== Segment start ==

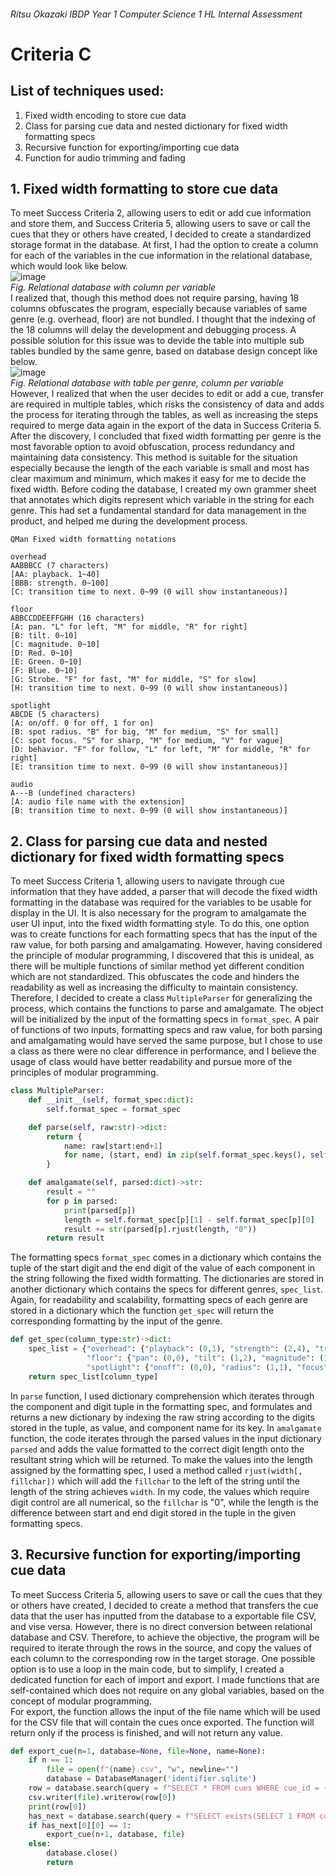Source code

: ###### Ritsu Okazaki IBDP Year 1 Computer Science 1 HL Internal Assessment
# Criteria C
## List of techniques used:
1. Fixed width encoding to store cue data
2. Class for parsing cue data and nested dictionary for fixed width formatting specs
3. Recursive function for exporting/importing cue data
5. Function for audio trimming and fading
## 1. Fixed width formatting to store cue data
To meet Success Criteria 2, allowing users to edit or add cue information and store them, and Success Criteria 5, allowing users to save or call the cues that they or others have created, I decided to create a standardized storage format in the database. At first, I had the option to create a column for each of the variables in the cue information in the relational database, which would look like below. <br>
![image](https://github.com/user-attachments/assets/62045649-8169-4a21-a757-8f91d93fe980) <br>
_Fig. Relational database with column per variable_ <br>
I realized that, though this method does not require parsing, having 18 columns obfuscates the program, especially because variables of same genre (e.g. overhead, floor) are not bundled. I thought that the indexing of the 18 columns will delay the development and debugging process. A possible solution for this issue was to devide the table into multiple sub tables bundled by the same genre, based on database design concept like below. <br>
![image](https://github.com/user-attachments/assets/c610e02d-a8ab-41ae-a124-06a7a597e4f1) <br>
_Fig. Relational database with table per genre, column per variable_ <br>
However, I realized that when the user decides to edit or add a cue, transfer are required in multiple tables, which risks the consistency of data and adds the process for iterating through the tables, as well as increasing the steps required to merge data again in the export of the data in Success Criteria 5. <br>
After the discovery, I concluded that fixed width formatting per genre is the most favorable option to avoid obfuscation, process redundancy and maintaining data consistency. This method is suitable for the situation especially because the length of the each variable is small and most has clear maximum and minimum, which makes it easy for me to decide the fixed width. Before coding the database, I created my own grammer sheet that annotates which digits represent which variable in the string for each genre. This had set a fundamental standard for data management in the product, and helped me during the development process.
```
QMan Fixed width formatting notations

overhead 
AABBBCC (7 characters)
[AA: playback. 1~40]
[BBB: strength. 0~100]
[C: transition time to next. 0~99 (0 will show instantaneous)]

floor
ABBCCDDEEFFGHH (16 characters)
[A: pan. "L" for left, "M" for middle, "R" for right]
[B: tilt. 0~10]
[C: magnitude. 0~10]
[D: Red. 0~10]
[E: Green. 0~10]
[F: Blue. 0~10]
[G: Strobe. "F" for fast, "M" for middle, "S" for slow]
[H: transition time to next. 0~99 (0 will show instantaneous)]

spotlight
ABCDE (5 characters)
[A: on/off. 0 for off, 1 for on]
[B: spot radius. "B" for big, "M" for medium, "S" for small]
[C: spot focus. "S" for sharp, "M" for medium, "V" for vague]
[D: behavior. "F" for follow, "L" for left, "M" for middle, "R" for right]
[E: transition time to next. 0~99 (0 will show instantaneous)]

audio
A---B (undefined characters)
[A: audio file name with the extension]
[B: transition time to next. 0~99 (0 will show instantaneous)]
```

## 2. Class for parsing cue data and nested dictionary for fixed width formatting specs
To meet Success Criteria 1, allowing users to navigate through cue information that they have added, a parser that will decode the fixed width formatting in the database was required for the variables to be usable for display in the UI. It is also necessary for the program to amalgamate the user UI input, into the fixed width formatting style. To do this, one option was to create functions for each formatting specs that has the input of the raw value, for both parsing and amalgamating. However, having considered the principle of modular programming, I discovered that this is unideal, as there will be multiple functions of similar method yet different condition which are not standardized. This obfuscates the code and hinders the readability as well as increasing the difficulty to maintain consistency. <br>
Therefore, I decided to create a class `MultipleParser` for generalizing the process, which contains the functions to parse and amalgamate. The object will be initialized by the input of the formatting specs in `format_spec`. A pair of functions of two inputs, formatting specs and raw value, for both parsing and amalgamating would have served the same purpose, but I chose to use a class as there were no clear difference in performance, and I believe the usage of class would have better readability and pursue more of the principles of modular programming.
```.py
class MultipleParser:
    def __init__(self, format_spec:dict):
        self.format_spec = format_spec

    def parse(self, raw:str)->dict:
        return {
            name: raw[start:end+1]
            for name, (start, end) in zip(self.format_spec.keys(), self.format_spec.values())
        }

    def amalgamate(self, parsed:dict)->str:
        result = ""
        for p in parsed:
            print(parsed[p])
            length = self.format_spec[p][1] - self.format_spec[p][0]
            result += str(parsed[p].rjust(length, "0"))
        return result
```
The formatting specs `format_spec` comes in a dictionary which contains the tuple of the start digit and the end digit of the value of each component in the string following the fixed width formatting. The dictionaries are stored in another dictionary which contains the specs for different genres, `spec_list`. Again, for readability and scalability, formatting specs of each genre are stored in a dictionary which the function `get_spec` will return the corresponding formatting by the input of the genre.
```.py
def get_spec(column_type:str)->dict:
    spec_list = {"overhead": {"playback": (0,1), "strength": (2,4), "transition": (5,6)},
                 "floor": {"pan": (0,0), "tilt": (1,2), "magnitude": (3,4), "red": (5,6), "green": (7,8), "blue": (9,10), "strobe": (11,11), "transition": (12,13)},
                 "spotlight": {"onoff": (0,0), "radius": (1,1), "focus": (2,2), "behavior": (3,3), "transtion": (4,4)}}
    return spec_list[column_type]
```
In `parse` function, I used dictionary comprehension which iterates through the component and digit tuple in the formatting spec, and formulates and returns a new dictionary by indexing the raw string according to the digits stored in the tuple, as value, and component name for its key.
In `amalgamate` function, the code iterates through the parsed values in the input dictionary `parsed` and adds the value formatted to the correct digit length onto the resultant string which will be returned. To make the values into the length assigned by the formatting spec, I used a method called `rjust(width[, fillchar])` which will add the `fillchar` to the left of the string until the length of the string achieves `width`. In my code, the values which require digit control are all numerical, so the `fillchar` is "0", while the length is the difference between start and end digit stored in the tuple in the given formatting specs.

## 3. Recursive function for exporting/importing cue data
To meet Success Criteria 5, allowing users to save or call the cues that they or others have created, I decided to create a method that transfers the cue data that the user has inputted from the database to a exportable file CSV, and vise versa. However, there is no direct conversion between relational database and CSV. Therefore, to achieve the objective, the program will be required to iterate through the rows in the source, and copy the values of each column to the corresponding row in the target storage. One possible option is to use a loop in the main code, but to simplify, I created a dedicated function for each of import and export. I made functions that are self-contained which does not require on any global variables, based on the concept of modular programming. <br>
For export, the function allows the input of the file name which will be used for the CSV file that will contain the cues once exported. The function will return only if the process is finished, and will not return any value.
```.py
def export_cue(n=1, database=None, file=None, name=None):
    if n == 1:
        file = open(f"{name}.csv", "w", newline="")
        database = DatabaseManager('identifier.sqlite')
    row = database.search(query = f"SELECT * FROM cues WHERE cue_id = {n}")
    csv.writer(file).writerow(row[0])
    print(row[0])
    has_next = database.search(query = f"SELECT exists(SELECT 1 FROM cues WHERE cue_id = {n+1}) AS row_exists")
    if has_next[0][0] == 1:
        export_cue(n+1, database, file)
    else:
        database.close()
        return
```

== Segment end ==

### [Your objective]
For every line of the material above that contains the word "middle", show the line.

### [Response for this exercise]
[A: pan. "L" for left, "M" for middle, "R" for right]
[G: Strobe. "F" for fast, "M" for middle, "S" for slow]
[D: behavior. "F" for follow, "L" for left, "M" for middle, "R" for right]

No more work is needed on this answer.